Nonetheless, there are still a number of myths surrounding big data and distinguishing myth from reality is the first step. Some of these myths include:
– Big data is about external data: Experts extrapolate that most organizations only analyze 12 percent of their internal data. Big data is about making the data you have work for you in extraordinary ways. External data sources may be included to bring more insight but this is not the main focal point for many organizations.
– Big data is about size: On average, an Enterprise Data Warehouse (EDW) houses about 15 Terabytes (TB) of data. Additionally, an average Hadoop installation increases from 150TB to 200TB. Therefore, big data is bigger than your existing data warehouse however, only by an order of magnitude. Some entities such as the government store yottabytes and exabytes of information.
– Big data means in-memory (in-memory enables users to have immediate access to right information): Shifting your existing Search and Query Language (SQL) processing to in-memory databases will reduce processing times however, this does not allow you to gain new insights, though, but it helps you save time in acquiring the correct info and in so doing the information can be extrapolated to behold novel insights, but the former supposition still holds-in-memory only helps you get the right information, what happens next or how that information is used depends on the organization. This data allows us to answer new questions without depending on structured schemas – whether in memory or not. Although in-memory is great for high speed decision-making on data sets, big data analytics are often batch in nature.
– We can use our existing technology: When relational databases entered the main stream about two decades ago, developers had to learn new skills, such as SQL. The big data revolution will also require people to acquaint themselves with new skills if we are to take full advantage of the benefits of unstructured data sets. SQL is not a long term solution to exploit big data.
– Big data is about Hadoop. Although a range of technologies and platforms can be used both to support and implement big data analytics, Hadoop is the preferred platform of over 80% of big data implementations. Unlike the others, this myth is largely true – any serious big data analytics solution is likely to be based on Hadoop. Hadoop addresses key big data challenges allowing you to consolidate both structured and unstructured data quickly and provides cheap, scalable storage and analytics power. (Hadoop is an open-source software framework for storing and processing big data in a distributed fashion n large clusters of commodity hardware. Essentially, it accomplishes two tasks-massive data storage and faster processing: Source: SAS.)

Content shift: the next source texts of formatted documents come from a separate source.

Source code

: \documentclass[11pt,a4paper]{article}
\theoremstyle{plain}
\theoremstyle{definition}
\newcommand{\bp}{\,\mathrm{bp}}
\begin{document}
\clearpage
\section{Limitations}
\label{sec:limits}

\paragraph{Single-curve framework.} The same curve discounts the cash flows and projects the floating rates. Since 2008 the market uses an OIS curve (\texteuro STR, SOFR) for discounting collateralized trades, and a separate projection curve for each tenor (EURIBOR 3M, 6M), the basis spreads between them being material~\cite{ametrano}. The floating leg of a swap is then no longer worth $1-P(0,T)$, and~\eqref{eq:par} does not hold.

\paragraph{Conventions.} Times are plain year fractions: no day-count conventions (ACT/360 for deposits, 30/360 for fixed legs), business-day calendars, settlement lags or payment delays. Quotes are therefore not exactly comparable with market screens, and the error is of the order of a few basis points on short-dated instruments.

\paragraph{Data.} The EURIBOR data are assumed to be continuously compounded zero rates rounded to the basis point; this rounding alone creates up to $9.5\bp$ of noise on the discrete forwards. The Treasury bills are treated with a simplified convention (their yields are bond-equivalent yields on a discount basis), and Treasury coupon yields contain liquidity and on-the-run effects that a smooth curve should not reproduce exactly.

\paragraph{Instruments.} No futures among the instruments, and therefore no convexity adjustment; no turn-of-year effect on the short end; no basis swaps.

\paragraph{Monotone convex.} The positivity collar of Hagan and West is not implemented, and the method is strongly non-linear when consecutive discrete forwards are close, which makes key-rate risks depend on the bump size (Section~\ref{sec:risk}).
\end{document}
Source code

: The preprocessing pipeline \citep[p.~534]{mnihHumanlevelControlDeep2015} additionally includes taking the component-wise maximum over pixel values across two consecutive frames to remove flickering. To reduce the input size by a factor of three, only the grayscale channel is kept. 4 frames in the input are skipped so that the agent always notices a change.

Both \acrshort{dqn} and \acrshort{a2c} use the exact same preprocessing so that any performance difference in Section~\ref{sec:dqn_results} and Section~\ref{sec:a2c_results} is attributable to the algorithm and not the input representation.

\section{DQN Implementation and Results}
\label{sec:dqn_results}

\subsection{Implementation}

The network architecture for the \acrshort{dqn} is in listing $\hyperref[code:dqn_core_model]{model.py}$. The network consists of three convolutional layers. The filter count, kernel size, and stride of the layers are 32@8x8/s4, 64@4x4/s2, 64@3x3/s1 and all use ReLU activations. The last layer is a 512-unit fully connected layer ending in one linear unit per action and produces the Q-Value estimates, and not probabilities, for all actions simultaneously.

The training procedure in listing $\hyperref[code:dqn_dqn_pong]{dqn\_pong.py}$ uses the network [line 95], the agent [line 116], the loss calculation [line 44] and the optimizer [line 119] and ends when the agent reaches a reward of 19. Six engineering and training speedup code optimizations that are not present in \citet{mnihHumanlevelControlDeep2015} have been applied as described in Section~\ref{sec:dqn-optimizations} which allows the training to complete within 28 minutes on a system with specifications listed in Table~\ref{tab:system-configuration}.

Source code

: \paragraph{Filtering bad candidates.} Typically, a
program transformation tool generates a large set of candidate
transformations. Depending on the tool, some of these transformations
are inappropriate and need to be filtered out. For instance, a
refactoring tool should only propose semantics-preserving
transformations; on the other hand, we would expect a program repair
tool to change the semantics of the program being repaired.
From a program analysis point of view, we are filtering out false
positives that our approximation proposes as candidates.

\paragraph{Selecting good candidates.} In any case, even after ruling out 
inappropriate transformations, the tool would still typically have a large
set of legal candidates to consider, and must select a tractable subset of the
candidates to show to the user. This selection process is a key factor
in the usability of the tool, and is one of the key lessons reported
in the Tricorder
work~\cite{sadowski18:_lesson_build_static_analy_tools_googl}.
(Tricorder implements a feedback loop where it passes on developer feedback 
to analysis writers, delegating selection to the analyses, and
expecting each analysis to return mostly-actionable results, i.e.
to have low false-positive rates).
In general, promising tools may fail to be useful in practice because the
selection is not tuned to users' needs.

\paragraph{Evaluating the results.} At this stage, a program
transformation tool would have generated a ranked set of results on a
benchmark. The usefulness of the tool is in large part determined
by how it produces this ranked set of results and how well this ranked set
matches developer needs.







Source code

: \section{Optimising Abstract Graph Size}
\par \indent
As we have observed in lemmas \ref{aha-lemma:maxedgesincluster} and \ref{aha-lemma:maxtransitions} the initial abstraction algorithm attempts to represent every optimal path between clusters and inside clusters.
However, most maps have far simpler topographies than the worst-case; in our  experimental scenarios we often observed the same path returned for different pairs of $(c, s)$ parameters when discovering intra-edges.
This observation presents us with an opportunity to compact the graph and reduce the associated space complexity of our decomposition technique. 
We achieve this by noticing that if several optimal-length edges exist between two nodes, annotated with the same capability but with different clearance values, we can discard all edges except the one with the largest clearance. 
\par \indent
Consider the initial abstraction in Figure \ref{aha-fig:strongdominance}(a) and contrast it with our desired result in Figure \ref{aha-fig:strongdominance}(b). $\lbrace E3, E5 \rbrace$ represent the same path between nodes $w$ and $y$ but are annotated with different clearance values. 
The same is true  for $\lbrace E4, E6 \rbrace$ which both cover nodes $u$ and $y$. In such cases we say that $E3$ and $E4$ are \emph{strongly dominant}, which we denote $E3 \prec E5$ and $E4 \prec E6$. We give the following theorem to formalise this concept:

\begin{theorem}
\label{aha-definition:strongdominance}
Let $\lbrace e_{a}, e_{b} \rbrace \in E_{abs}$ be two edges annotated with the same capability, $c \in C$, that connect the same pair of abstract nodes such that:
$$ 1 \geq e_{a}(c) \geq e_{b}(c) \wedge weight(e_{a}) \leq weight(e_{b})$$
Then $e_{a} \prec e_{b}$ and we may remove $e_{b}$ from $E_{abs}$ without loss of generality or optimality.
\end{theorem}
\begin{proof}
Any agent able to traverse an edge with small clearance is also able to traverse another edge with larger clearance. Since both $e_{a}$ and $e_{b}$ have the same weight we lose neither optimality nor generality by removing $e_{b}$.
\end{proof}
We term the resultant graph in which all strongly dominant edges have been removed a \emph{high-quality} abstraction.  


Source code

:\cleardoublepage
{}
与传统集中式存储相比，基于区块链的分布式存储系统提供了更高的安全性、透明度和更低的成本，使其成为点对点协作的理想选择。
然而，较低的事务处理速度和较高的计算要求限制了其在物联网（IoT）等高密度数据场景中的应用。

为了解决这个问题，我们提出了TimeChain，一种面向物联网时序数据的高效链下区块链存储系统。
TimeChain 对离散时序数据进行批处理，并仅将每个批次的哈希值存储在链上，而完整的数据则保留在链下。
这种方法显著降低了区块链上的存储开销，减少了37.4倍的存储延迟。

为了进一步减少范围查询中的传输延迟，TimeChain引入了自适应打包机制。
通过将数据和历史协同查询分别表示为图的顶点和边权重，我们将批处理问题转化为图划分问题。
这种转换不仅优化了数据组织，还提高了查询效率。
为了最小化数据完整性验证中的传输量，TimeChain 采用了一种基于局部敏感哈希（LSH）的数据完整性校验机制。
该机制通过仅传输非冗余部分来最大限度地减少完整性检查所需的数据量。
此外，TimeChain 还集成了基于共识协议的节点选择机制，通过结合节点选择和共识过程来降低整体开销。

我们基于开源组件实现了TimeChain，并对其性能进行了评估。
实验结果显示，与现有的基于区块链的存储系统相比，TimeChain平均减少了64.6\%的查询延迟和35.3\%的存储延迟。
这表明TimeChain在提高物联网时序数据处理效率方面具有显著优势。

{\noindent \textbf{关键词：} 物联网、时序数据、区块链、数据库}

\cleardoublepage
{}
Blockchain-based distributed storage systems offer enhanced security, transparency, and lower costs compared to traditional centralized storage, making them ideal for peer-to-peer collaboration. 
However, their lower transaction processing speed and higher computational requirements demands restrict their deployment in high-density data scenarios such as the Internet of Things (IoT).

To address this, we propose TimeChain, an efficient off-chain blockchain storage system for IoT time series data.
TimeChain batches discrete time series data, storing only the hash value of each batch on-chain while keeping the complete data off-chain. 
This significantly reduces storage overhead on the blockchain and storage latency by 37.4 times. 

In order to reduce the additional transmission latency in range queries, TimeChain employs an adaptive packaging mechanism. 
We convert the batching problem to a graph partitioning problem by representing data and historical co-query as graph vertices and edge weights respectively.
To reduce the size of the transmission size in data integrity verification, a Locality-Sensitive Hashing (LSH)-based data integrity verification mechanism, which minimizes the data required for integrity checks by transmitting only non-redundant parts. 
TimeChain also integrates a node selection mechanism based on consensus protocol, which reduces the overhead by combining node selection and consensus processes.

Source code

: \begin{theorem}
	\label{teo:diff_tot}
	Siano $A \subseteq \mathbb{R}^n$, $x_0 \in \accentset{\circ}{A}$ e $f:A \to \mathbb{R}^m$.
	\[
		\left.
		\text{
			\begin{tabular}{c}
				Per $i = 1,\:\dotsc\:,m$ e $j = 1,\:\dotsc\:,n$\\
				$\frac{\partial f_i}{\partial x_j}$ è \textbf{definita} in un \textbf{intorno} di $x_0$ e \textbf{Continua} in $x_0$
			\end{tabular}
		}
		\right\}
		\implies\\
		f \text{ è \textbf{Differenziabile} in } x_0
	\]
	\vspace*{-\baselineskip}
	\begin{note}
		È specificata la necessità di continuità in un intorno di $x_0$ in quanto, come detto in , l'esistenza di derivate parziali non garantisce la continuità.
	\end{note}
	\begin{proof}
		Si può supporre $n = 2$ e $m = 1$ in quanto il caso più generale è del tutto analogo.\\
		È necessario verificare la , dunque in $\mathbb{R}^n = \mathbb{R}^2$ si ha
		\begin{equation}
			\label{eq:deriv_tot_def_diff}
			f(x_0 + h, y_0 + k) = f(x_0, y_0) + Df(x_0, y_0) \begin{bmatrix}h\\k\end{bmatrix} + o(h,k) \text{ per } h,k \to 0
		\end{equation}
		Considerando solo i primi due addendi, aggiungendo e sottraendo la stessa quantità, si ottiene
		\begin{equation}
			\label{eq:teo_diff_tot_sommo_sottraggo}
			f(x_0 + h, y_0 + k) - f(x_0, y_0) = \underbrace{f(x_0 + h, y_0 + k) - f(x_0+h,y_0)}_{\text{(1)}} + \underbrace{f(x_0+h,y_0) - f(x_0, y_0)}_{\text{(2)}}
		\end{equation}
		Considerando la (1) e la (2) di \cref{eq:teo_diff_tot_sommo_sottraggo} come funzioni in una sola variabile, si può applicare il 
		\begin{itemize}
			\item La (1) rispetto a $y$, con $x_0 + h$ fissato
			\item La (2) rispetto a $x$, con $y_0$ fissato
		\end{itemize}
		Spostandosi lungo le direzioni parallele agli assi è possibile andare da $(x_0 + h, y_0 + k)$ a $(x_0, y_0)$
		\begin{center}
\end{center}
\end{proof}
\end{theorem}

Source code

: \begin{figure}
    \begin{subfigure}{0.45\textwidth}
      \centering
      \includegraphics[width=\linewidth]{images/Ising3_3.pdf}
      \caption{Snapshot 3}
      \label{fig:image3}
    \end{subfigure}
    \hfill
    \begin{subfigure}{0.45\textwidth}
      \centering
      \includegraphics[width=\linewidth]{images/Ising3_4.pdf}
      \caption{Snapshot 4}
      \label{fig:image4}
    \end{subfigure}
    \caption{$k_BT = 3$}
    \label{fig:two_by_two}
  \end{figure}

– Big data is free: Although infrastructure costs are relatively low, the labor costs are relatively high. Companies that reduce their dependency on big development teams – by exploiting easier to use platforms and supporting self-service – will get insights quicker, stay ahead of their competitors, and have a lower total cost over those that spend years on reinventing code themselves.
– Big data is an IT problem: Big data must have clear business goals to ensure intelligence is harnessed – this is not an IT problem but rather a business issue. Big data is about finding the answers to critical questions about your customers, your channels, your markets and your products that can differentiate you from your competition, improve your customer’s experience with you, and make you money.
– Big data is too complicated – Big data requires new skills and approaches. As yet, modern self-service data discovery platforms, such as Datameer, exist to shield you from the technical complexity and allow you to deliver quickly and easily.
– We need a data scientist: Most companies will be able to deliver big data analytics using a team of existing staff – business analysts, business managers and statisticians that collaborate, using a shared platform, to design and deploy appropriate analytics. The clincher here is to focus on the business problem, not complex technology.
– No more data quality problems: More data will typically mean more data quality problems. Big data must be managed and assessed for data quality just as any other data is – if accurate and trusted insight is to be achieved.
– Big data is just ephemeral or a hype that will pass away: Big data is in its infancy in East Africa, colleagues and competitors in Europe and the USA are delivering real value – in areas such as fault management, customer experience management, market driven pricing, compliance projects, fraud management and much more. Big data is not just a fad; it is a vogue that is here to stay. Companies that act first could build an unassailable advantage over their slower moving competitors.
Clearly defining and understanding the common big data myths will allow an organization to fully comprehend where to begin.
A singular challenge that an organization will face, especially with regards to budgets, is whether to buy or build a solution. Building big data analytics using open source code could take a year or more, require scarce (and expensive) skills and may allow versatile rivals a critical head start. Packaged platforms can allow you to deliver insight in a matter of weeks, with minimal training and support for your existing people. Of course, an organization is not limited in developing both situations.
Big data is not as daunting as most assume it is, yet many organizations ‘drag their feet’ due to the misconceptions and misunderstandings surrounding big data. It can offer a wealth of information and value to an organization, giving them competitive advantage and ameliorating customer relationships. It is recommended that you opt for a solution that is already available such as Hadoop that offer brisk implementation and offers real value in a short period of time.